▶ Exercise materials:
──────
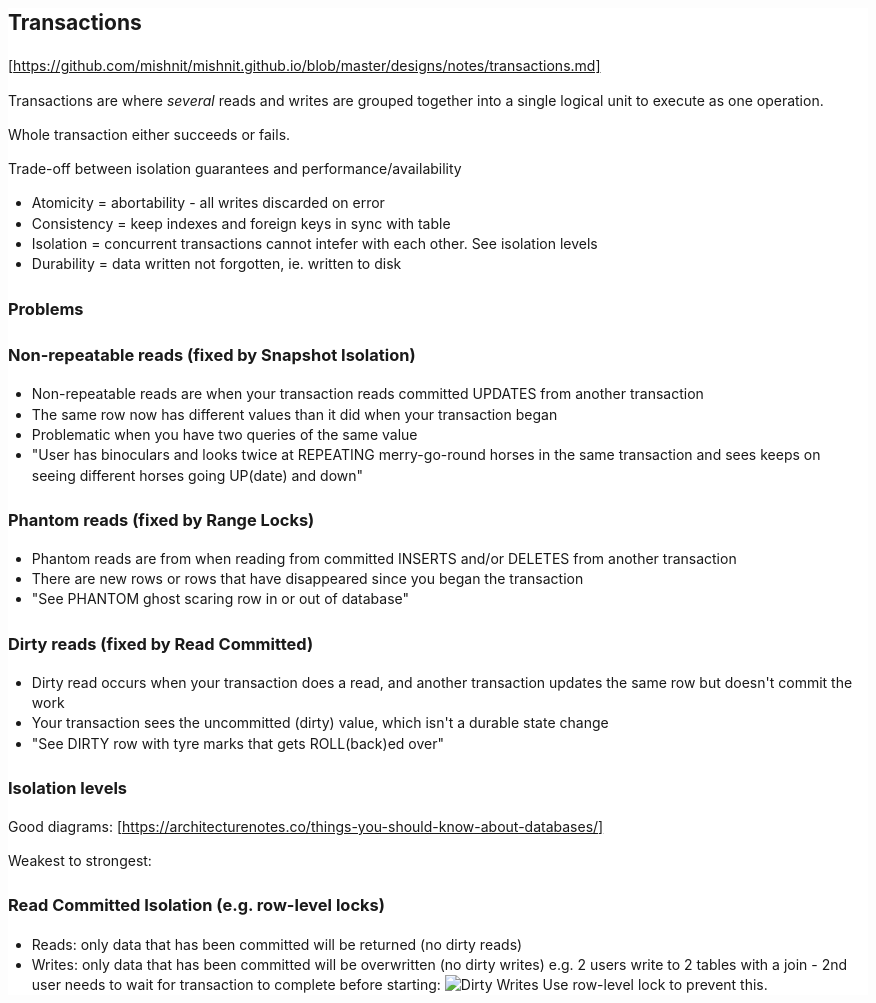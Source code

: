 ## Transactions

[https://github.com/mishnit/mishnit.github.io/blob/master/designs/notes/transactions.md]

Transactions are where *several* reads and writes are grouped together
into a single logical unit to execute as one operation.

Whole transaction either succeeds or fails.

Trade-off between isolation guarantees and performance/availability

- Atomicity = abortability - all writes discarded on error
- Consistency = keep indexes and foreign keys in sync with table
- Isolation = concurrent transactions cannot intefer with each other.  See isolation levels
- Durability = data written not forgotten, ie. written to disk

### Problems

### Non-repeatable reads (fixed by Snapshot Isolation)

- Non-repeatable reads are when your transaction reads committed UPDATES from another transaction
- The same row now has different values than it did when your transaction began
- Problematic when you have two queries of the same value
- "User has binoculars and looks twice at REPEATING merry-go-round horses in the same transaction and sees keeps on seeing different horses going UP(date) and down"

### Phantom reads (fixed by Range Locks)

- Phantom reads are from when reading from committed INSERTS and/or DELETES from another transaction
- There are new rows or rows that have disappeared since you began the transaction
- "See PHANTOM ghost scaring row in or out of database"

### Dirty reads (fixed by Read Committed)

- Dirty read occurs when your transaction does a read, and another transaction updates the same row but doesn't commit the work
- Your transaction sees the uncommitted (dirty) value, which isn't a durable state change
- "See DIRTY row with tyre marks that gets ROLL(back)ed over"

### Isolation levels

Good diagrams:
[https://architecturenotes.co/things-you-should-know-about-databases/]

Weakest to strongest:

### Read Committed Isolation (e.g. row-level locks)

- Reads: only data that has been committed will be returned (no dirty reads)
- Writes: only data that has been committed will be overwritten (no dirty writes)
  e.g. 2 users write to 2 tables with a join - 2nd user needs to wait for
  transaction to complete before starting:
  ![Dirty Writes](./assets/transactions-5.png)
  Use row-level lock to prevent this.
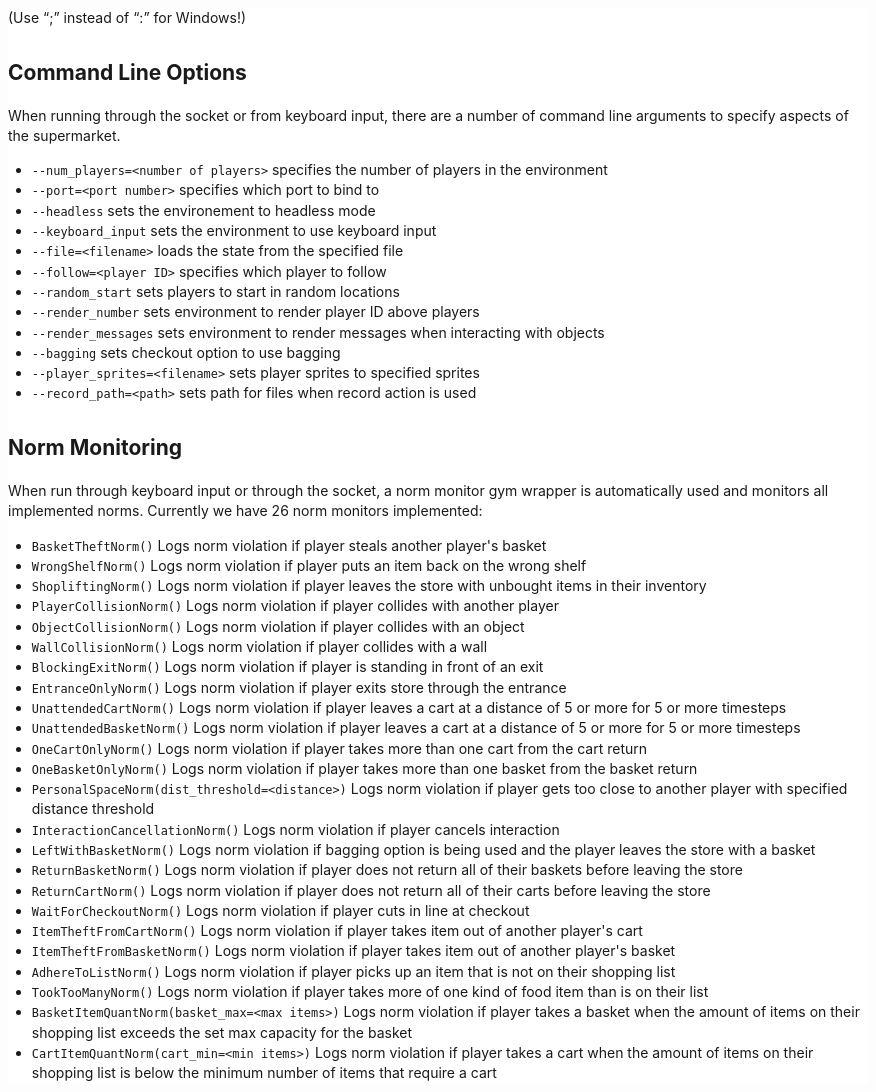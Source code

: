 (Use “;” instead of “:” for Windows!)


## Command Line Options
When running through the socket or from keyboard input, there are a number of command line arguments to specify aspects of the supermarket.

*  ``--num_players=<number of players>`` specifies the number of players in the environment
*  ``--port=<port number>`` specifies which port to bind to
*  ``--headless`` sets the environement to  headless mode
*  ``--keyboard_input`` sets the environment to use keyboard input
*  ``--file=<filename>`` loads the state from the specified file
*  ``--follow=<player ID>`` specifies which player to follow
*  ``--random_start`` sets players to start in random locations
*  ``--render_number`` sets environment to render player ID above players
*  ``--render_messages`` sets environment to render messages when interacting with objects
*  ``--bagging`` sets checkout option to use bagging
*  ``--player_sprites=<filename>`` sets player sprites to specified sprites
*  ``--record_path=<path>`` sets path for files when record action is used

## Norm Monitoring
When run through keyboard input or through the socket, a norm monitor gym wrapper is automatically used and monitors all implemented norms. Currently we have 26 norm monitors implemented:
*  ``BasketTheftNorm()`` Logs norm violation if player steals another player's basket
*  ``WrongShelfNorm()`` Logs norm violation if player puts an item back on the wrong shelf
*  ``ShopliftingNorm()`` Logs norm violation if player leaves the store with unbought items in their inventory
*  ``PlayerCollisionNorm()`` Logs norm violation if player collides with another player
*  ``ObjectCollisionNorm()`` Logs norm violation if player collides with an object
*  ``WallCollisionNorm()`` Logs norm violation if player collides with a wall
*  ``BlockingExitNorm()`` Logs norm violation if player is standing in front of an exit
*  ``EntranceOnlyNorm()`` Logs norm violation if player exits store through the entrance
*  ``UnattendedCartNorm()`` Logs norm violation if player leaves a cart at a distance of 5 or more for 5 or more timesteps
*  ``UnattendedBasketNorm()`` Logs norm violation if player leaves a cart at a distance of 5 or more for 5 or more timesteps
*  ``OneCartOnlyNorm()`` Logs norm violation if player takes more than one cart from the cart return
*  ``OneBasketOnlyNorm()`` Logs norm violation if player takes more than one basket from the basket return
*  ``PersonalSpaceNorm(dist_threshold=<distance>)`` Logs norm violation if player gets too close to another player with specified distance threshold
*  ``InteractionCancellationNorm()`` Logs norm violation if player cancels interaction
*  ``LeftWithBasketNorm()`` Logs norm violation if bagging option is being used and the player leaves the store with a basket
*  ``ReturnBasketNorm()`` Logs norm violation if player does not return all of their baskets before leaving the store
*  ``ReturnCartNorm()`` Logs norm violation if player does not return all of their carts before leaving the store
*  ``WaitForCheckoutNorm()`` Logs norm violation if player cuts in line at checkout
*  ``ItemTheftFromCartNorm()`` Logs norm violation if player takes item out of another player's cart
*  ``ItemTheftFromBasketNorm()`` Logs norm violation if player takes item out of another player's basket
*  ``AdhereToListNorm()`` Logs norm violation if player picks up an item that is not on their shopping list
*  ``TookTooManyNorm()`` Logs norm violation if player takes more of one kind of food item than is on their list
*  ``BasketItemQuantNorm(basket_max=<max items>)`` Logs norm violation if player takes a basket when the amount of items on their shopping list exceeds the set max capacity for the basket
*  ``CartItemQuantNorm(cart_min=<min items>)`` Logs norm violation if player takes a cart when the amount of items on their shopping list is below the minimum number of items that require a cart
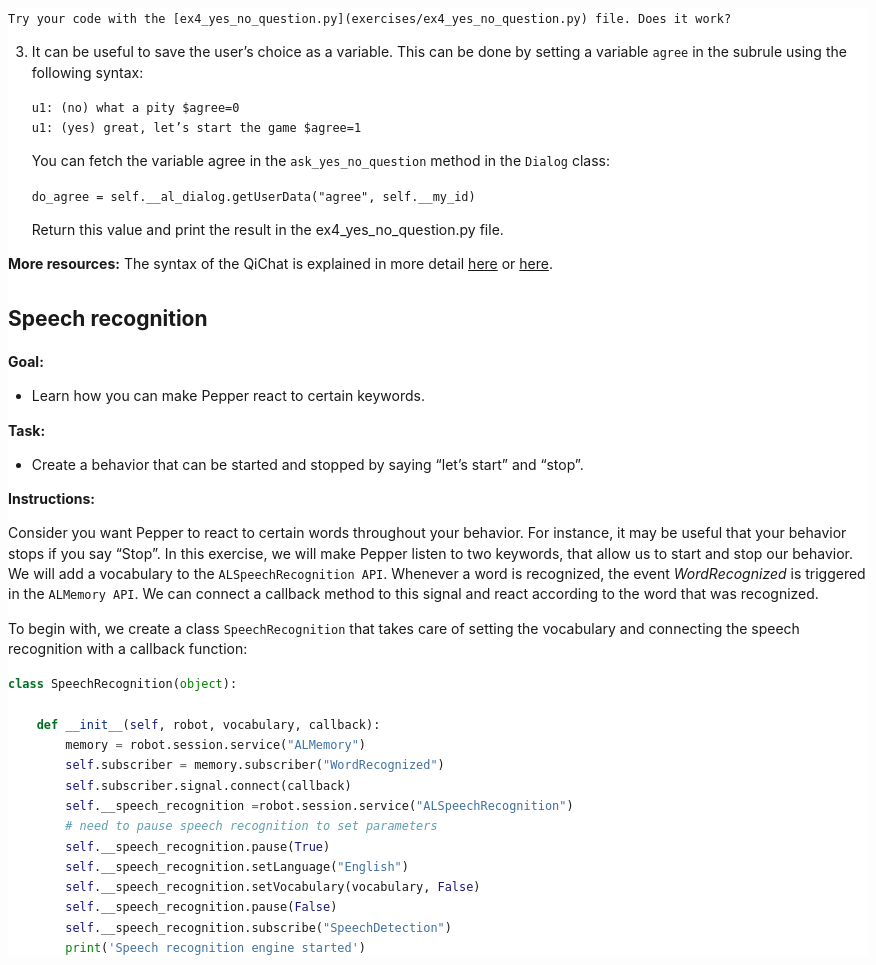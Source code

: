     Try your code with the [ex4_yes_no_question.py](exercises/ex4_yes_no_question.py) file. Does it work?
    
3.	It can be useful to save the user’s choice as a variable. This can be done by setting a variable `agree` in the
    subrule using the following syntax:
	
	    u1: (no) what a pity $agree=0
	    u1: (yes) great, let’s start the game $agree=1

    You can fetch the variable agree in the `ask_yes_no_question` method in the `Dialog` class:
	
	    do_agree = self.__al_dialog.getUserData("agree", self.__my_id)

    Return this value and print the result in the ex4_yes_no_question.py file.

   
**More resources:** The syntax of the QiChat is explained in more detail
 [here](http://doc.aldebaran.com/2-5/naoqi/interaction/dialog/dialog-syntax_full.html#dialog-rules) or
 [here](http://doc.aldebaran.com/2-5/naoqi/interaction/dialog/aldialog_syntax_cheat_sheet.html).

## Speech recognition

**Goal:**
- Learn how you can make Pepper react to certain keywords.

**Task:**
- Create a behavior that can be started and stopped by saying “let’s start” and “stop”.

**Instructions:**

Consider you want Pepper to react to certain words throughout your behavior. For instance, it may be useful that your
behavior stops if you say “Stop”. In this exercise, we will make Pepper listen to two keywords, that allow us to start
and stop our behavior.
We will add a vocabulary to the `ALSpeechRecognition API`. Whenever a word is recognized, the event *WordRecognized* is
 triggered in the `ALMemory API`. We can connect a callback method to this signal and react according to the word
  that was recognized.
  
To begin with, we create a class `SpeechRecognition` that takes care of setting the vocabulary and connecting the speech
 recognition with a callback function:

```python
class SpeechRecognition(object):

    def __init__(self, robot, vocabulary, callback):
        memory = robot.session.service("ALMemory")
        self.subscriber = memory.subscriber("WordRecognized")
        self.subscriber.signal.connect(callback)
        self.__speech_recognition =robot.session.service("ALSpeechRecognition")
        # need to pause speech recognition to set parameters
        self.__speech_recognition.pause(True)
        self.__speech_recognition.setLanguage("English")
        self.__speech_recognition.setVocabulary(vocabulary, False)
        self.__speech_recognition.pause(False)
        self.__speech_recognition.subscribe("SpeechDetection")
        print('Speech recognition engine started')
```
──────
▶ What is required:
Give the entries again exactly. Pictures stay out.

▶ Exercise answer:
Source code

: ## Transactions

[https://github.com/mishnit/mishnit.github.io/blob/master/designs/notes/transactions.md]

Transactions are where *several* reads and writes are grouped together
into a single logical unit to execute as one operation.

Whole transaction either succeeds or fails.

Trade-off between isolation guarantees and performance/availability

- Atomicity = abortability - all writes discarded on error
- Consistency = keep indexes and foreign keys in sync with table
- Isolation = concurrent transactions cannot intefer with each other.  See isolation levels
- Durability = data written not forgotten, ie. written to disk

### Problems

### Non-repeatable reads (fixed by Snapshot Isolation)

- Non-repeatable reads are when your transaction reads committed UPDATES from another transaction
- The same row now has different values than it did when your transaction began
- Problematic when you have two queries of the same value
- "User has binoculars and looks twice at REPEATING merry-go-round horses in the same transaction and sees keeps on seeing different horses going UP(date) and down"

### Phantom reads (fixed by Range Locks)

- Phantom reads are from when reading from committed INSERTS and/or DELETES from another transaction
- There are new rows or rows that have disappeared since you began the transaction
- "See PHANTOM ghost scaring row in or out of database"

### Dirty reads (fixed by Read Committed)

- Dirty read occurs when your transaction does a read, and another transaction updates the same row but doesn't commit the work
- Your transaction sees the uncommitted (dirty) value, which isn't a durable state change
- "See DIRTY row with tyre marks that gets ROLL(back)ed over"

### Isolation levels

Good diagrams:
[https://architecturenotes.co/things-you-should-know-about-databases/]

Weakest to strongest:

### Read Committed Isolation (e.g. row-level locks)

- Reads: only data that has been committed will be returned (no dirty reads)
- Writes: only data that has been committed will be overwritten (no dirty writes)
  e.g. 2 users write to 2 tables with a join - 2nd user needs to wait for
  transaction to complete before starting:
  ![Dirty Writes](./assets/transactions-5.png)
  Use row-level lock to prevent this.
Source code

: (Use “;” instead of “:” for Windows!)


## Command Line Options
When running through the socket or from keyboard input, there are a number of command line arguments to specify aspects of the supermarket.

*  ``--num_players=<number of players>`` specifies the number of players in the environment
*  ``--port=<port number>`` specifies which port to bind to
*  ``--headless`` sets the environement to  headless mode
*  ``--keyboard_input`` sets the environment to use keyboard input
*  ``--file=<filename>`` loads the state from the specified file
*  ``--follow=<player ID>`` specifies which player to follow
*  ``--random_start`` sets players to start in random locations
*  ``--render_number`` sets environment to render player ID above players
*  ``--render_messages`` sets environment to render messages when interacting with objects
*  ``--bagging`` sets checkout option to use bagging
*  ``--player_sprites=<filename>`` sets player sprites to specified sprites
*  ``--record_path=<path>`` sets path for files when record action is used

## Norm Monitoring
When run through keyboard input or through the socket, a norm monitor gym wrapper is automatically used and monitors all implemented norms. Currently we have 26 norm monitors implemented:
*  ``BasketTheftNorm()`` Logs norm violation if player steals another player's basket
*  ``WrongShelfNorm()`` Logs norm violation if player puts an item back on the wrong shelf
*  ``ShopliftingNorm()`` Logs norm violation if player leaves the store with unbought items in their inventory
*  ``PlayerCollisionNorm()`` Logs norm violation if player collides with another player
*  ``ObjectCollisionNorm()`` Logs norm violation if player collides with an object
*  ``WallCollisionNorm()`` Logs norm violation if player collides with a wall
*  ``BlockingExitNorm()`` Logs norm violation if player is standing in front of an exit
*  ``EntranceOnlyNorm()`` Logs norm violation if player exits store through the entrance
*  ``UnattendedCartNorm()`` Logs norm violation if player leaves a cart at a distance of 5 or more for 5 or more timesteps
*  ``UnattendedBasketNorm()`` Logs norm violation if player leaves a cart at a distance of 5 or more for 5 or more timesteps
*  ``OneCartOnlyNorm()`` Logs norm violation if player takes more than one cart from the cart return
*  ``OneBasketOnlyNorm()`` Logs norm violation if player takes more than one basket from the basket return
*  ``PersonalSpaceNorm(dist_threshold=<distance>)`` Logs norm violation if player gets too close to another player with specified distance threshold
*  ``InteractionCancellationNorm()`` Logs norm violation if player cancels interaction
*  ``LeftWithBasketNorm()`` Logs norm violation if bagging option is being used and the player leaves the store with a basket
*  ``ReturnBasketNorm()`` Logs norm violation if player does not return all of their baskets before leaving the store
*  ``ReturnCartNorm()`` Logs norm violation if player does not return all of their carts before leaving the store
*  ``WaitForCheckoutNorm()`` Logs norm violation if player cuts in line at checkout
*  ``ItemTheftFromCartNorm()`` Logs norm violation if player takes item out of another player's cart
*  ``ItemTheftFromBasketNorm()`` Logs norm violation if player takes item out of another player's basket
*  ``AdhereToListNorm()`` Logs norm violation if player picks up an item that is not on their shopping list
*  ``TookTooManyNorm()`` Logs norm violation if player takes more of one kind of food item than is on their list
*  ``BasketItemQuantNorm(basket_max=<max items>)`` Logs norm violation if player takes a basket when the amount of items on their shopping list exceeds the set max capacity for the basket
*  ``CartItemQuantNorm(cart_min=<min items>)`` Logs norm violation if player takes a cart when the amount of items on their shopping list is below the minimum number of items that require a cart
Source code

:     Try your code with the [ex4_yes_no_question.py](exercises/ex4_yes_no_question.py) file. Does it work?
    
3.	It can be useful to save the user’s choice as a variable. This can be done by setting a variable `agree` in the
    subrule using the following syntax:
	
	    u1: (no) what a pity $agree=0
	    u1: (yes) great, let’s start the game $agree=1

    You can fetch the variable agree in the `ask_yes_no_question` method in the `Dialog` class:
	
	    do_agree = self.__al_dialog.getUserData("agree", self.__my_id)

    Return this value and print the result in the ex4_yes_no_question.py file.

   
**More resources:** The syntax of the QiChat is explained in more detail
 [here](http://doc.aldebaran.com/2-5/naoqi/interaction/dialog/dialog-syntax_full.html#dialog-rules) or
 [here](http://doc.aldebaran.com/2-5/naoqi/interaction/dialog/aldialog_syntax_cheat_sheet.html).

## Speech recognition

**Goal:**
- Learn how you can make Pepper react to certain keywords.

**Task:**
- Create a behavior that can be started and stopped by saying “let’s start” and “stop”.

**Instructions:**

Consider you want Pepper to react to certain words throughout your behavior. For instance, it may be useful that your
behavior stops if you say “Stop”. In this exercise, we will make Pepper listen to two keywords, that allow us to start
and stop our behavior.
We will add a vocabulary to the `ALSpeechRecognition API`. Whenever a word is recognized, the event *WordRecognized* is
 triggered in the `ALMemory API`. We can connect a callback method to this signal and react according to the word
  that was recognized.
  
To begin with, we create a class `SpeechRecognition` that takes care of setting the vocabulary and connecting the speech
 recognition with a callback function:

```python
class SpeechRecognition(object):

    def __init__(self, robot, vocabulary, callback):
        memory = robot.session.service("ALMemory")
        self.subscriber = memory.subscriber("WordRecognized")
        self.subscriber.signal.connect(callback)
        self.__speech_recognition =robot.session.service("ALSpeechRecognition")
        # need to pause speech recognition to set parameters
        self.__speech_recognition.pause(True)
        self.__speech_recognition.setLanguage("English")
        self.__speech_recognition.setVocabulary(vocabulary, False)
        self.__speech_recognition.pause(False)
        self.__speech_recognition.subscribe("SpeechDetection")
        print('Speech recognition engine started')
```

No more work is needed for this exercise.